I'm afraid I'm going to miss Christmas this year. The season I have been in for the past couple of months has been a very difficult one, and as I looked at the calendar this week and realized that this is Christmas, I realize how not ready I am to celebrate. 

And yet, as I think about what that means - to not be ready for Christmas for the first time in my life - I realize that I'm actually in good company. 

Nobody in Bethlehem was ready for it, either. 

Think about it. These were faithful Jews. They had invested their lives in God's story; they knew it forwards and backwards. They knew the promises of the prophets, and they had some expectation somewhere in their hearts for the coming Messiah, whenever that would be. I mean, it had been four hundred something years since anyone had really spoken about it, had talked about it, had prophesied about it. 

In four hundred something years? Life happens. 

Life happens and all of these distractions start pouring in and building up. At the time of the actual birth of Jesus, the very first Christmas moment, Immanuel, God with us, a large portion of the people of God were on the move, trudging over well-worn terrain trying to get back to their natural homeland to take part in this weird census that the Roman government had suddenly called out of nowhere. 

They'd packed up their families, saddled their donkeys, sent word ahead to their relatives, and were on their way. They were covered in dust, weary. Their bread was becoming stale. They were looking forward to just getting there so that they could stop for a minute, be counted or whatever they had to do, and then get back to their lives as they knew them. 

When Joseph and Mary got to the inn in Bethlehem, the place where they thought they would be staying for a couple of days until this whole Roman business could be settled, there wasn't even any room for them. They ended up down in the basement with the animals. 

Who is thinking about a 400-year-old prophecy right now? 

Almost nobody. 

And that's actually how it happens that the baby Jesus, the Son of God, is born in a manger and most of the world just goes on as normal. Most of the world doesn't seem to notice. 

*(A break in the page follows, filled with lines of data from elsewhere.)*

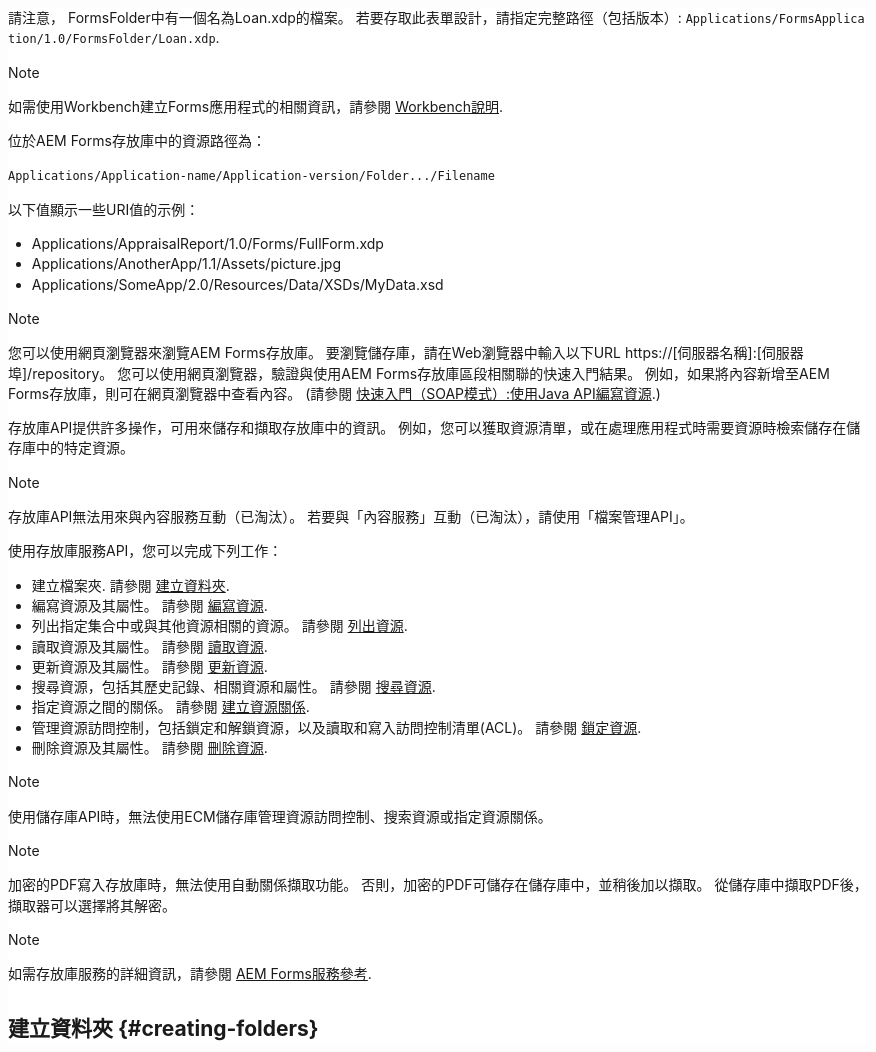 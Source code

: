 請注意， FormsFolder中有一個名為Loan.xdp的檔案。 若要存取此表單設計，請指定完整路徑（包括版本）: `Applications/FormsApplication/1.0/FormsFolder/Loan.xdp`.

>[!NOTE]
>
>如需使用Workbench建立Forms應用程式的相關資訊，請參閱 [Workbench說明](https://www.adobe.com/go/learn_aemforms_workbench_63).

位於AEM Forms存放庫中的資源路徑為：

`Applications/Application-name/Application-version/Folder.../Filename`

以下值顯示一些URI值的示例：

* Applications/AppraisalReport/1.0/Forms/FullForm.xdp
* Applications/AnotherApp/1.1/Assets/picture.jpg
* Applications/SomeApp/2.0/Resources/Data/XSDs/MyData.xsd

>[!NOTE]
>
>您可以使用網頁瀏覽器來瀏覽AEM Forms存放庫。 要瀏覽儲存庫，請在Web瀏覽器中輸入以下URL https://[伺服器名稱]:[伺服器埠]/repository。 您可以使用網頁瀏覽器，驗證與使用AEM Forms存放庫區段相關聯的快速入門結果。 例如，如果將內容新增至AEM Forms存放庫，則可在網頁瀏覽器中查看內容。 (請參閱 [快速入門（SOAP模式）:使用Java API編寫資源](/help/forms/developing/repository-service-api-quick-starts.md#quick-start-soap-mode-writing-a-resource-using-the-java-api).)

存放庫API提供許多操作，可用來儲存和擷取存放庫中的資訊。 例如，您可以獲取資源清單，或在處理應用程式時需要資源時檢索儲存在儲存庫中的特定資源。

>[!NOTE]
>
>存放庫API無法用來與內容服務互動（已淘汰）。 若要與「內容服務」互動（已淘汰），請使用「檔案管理API」。

使用存放庫服務API，您可以完成下列工作：

* 建立檔案夾. 請參閱 [建立資料夾](aem-forms-repository.md#creating-folders).
* 編寫資源及其屬性。 請參閱 [編寫資源](aem-forms-repository.md#writing-resources).
* 列出指定集合中或與其他資源相關的資源。 請參閱 [列出資源](aem-forms-repository.md#listing-resources).
* 讀取資源及其屬性。 請參閱 [讀取資源](aem-forms-repository.md#reading-resources).
* 更新資源及其屬性。 請參閱 [更新資源](aem-forms-repository.md#updating-resources).
* 搜尋資源，包括其歷史記錄、相關資源和屬性。 請參閱 [搜尋資源](aem-forms-repository.md#searching-for-resources).
* 指定資源之間的關係。 請參閱 [建立資源關係](aem-forms-repository.md#creating-resource-relationships).
* 管理資源訪問控制，包括鎖定和解鎖資源，以及讀取和寫入訪問控制清單(ACL)。 請參閱 [鎖定資源](aem-forms-repository.md#locking-resources).
* 刪除資源及其屬性。 請參閱 [刪除資源](aem-forms-repository.md#deleting-resources).

>[!NOTE]
>
>使用儲存庫API時，無法使用ECM儲存庫管理資源訪問控制、搜索資源或指定資源關係。

>[!NOTE]
>
>加密的PDF寫入存放庫時，無法使用自動關係擷取功能。 否則，加密的PDF可儲存在儲存庫中，並稍後加以擷取。 從儲存庫中擷取PDF後，擷取器可以選擇將其解密。

>[!NOTE]
>
>如需存放庫服務的詳細資訊，請參閱 [AEM Forms服務參考](https://www.adobe.com/go/learn_aemforms_services_63).

## 建立資料夾 {#creating-folders}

A few shepherds, with word from an angel, come over to check it out. A couple of years later, the Roman government hears some kind of rumor about a night long past when something might have changed and sends a few spies to try to figure things out before mass murdering every little boy who might be the one. 

But for the most part, the world goes on as it has. Nobody notices. Christmas...simply passes by. Almost everyone missed it. It was only well after the fact - maybe thirty some years later - that they realized what really happened in Bethlehem that night. 

So when I think about missing Christmas this year, when I worry about not being ready in my heart, I recognize that I wouldn't be the first. 

Two thousand years ago, a newborn baby cried out into a silent night and almost no one heard Him.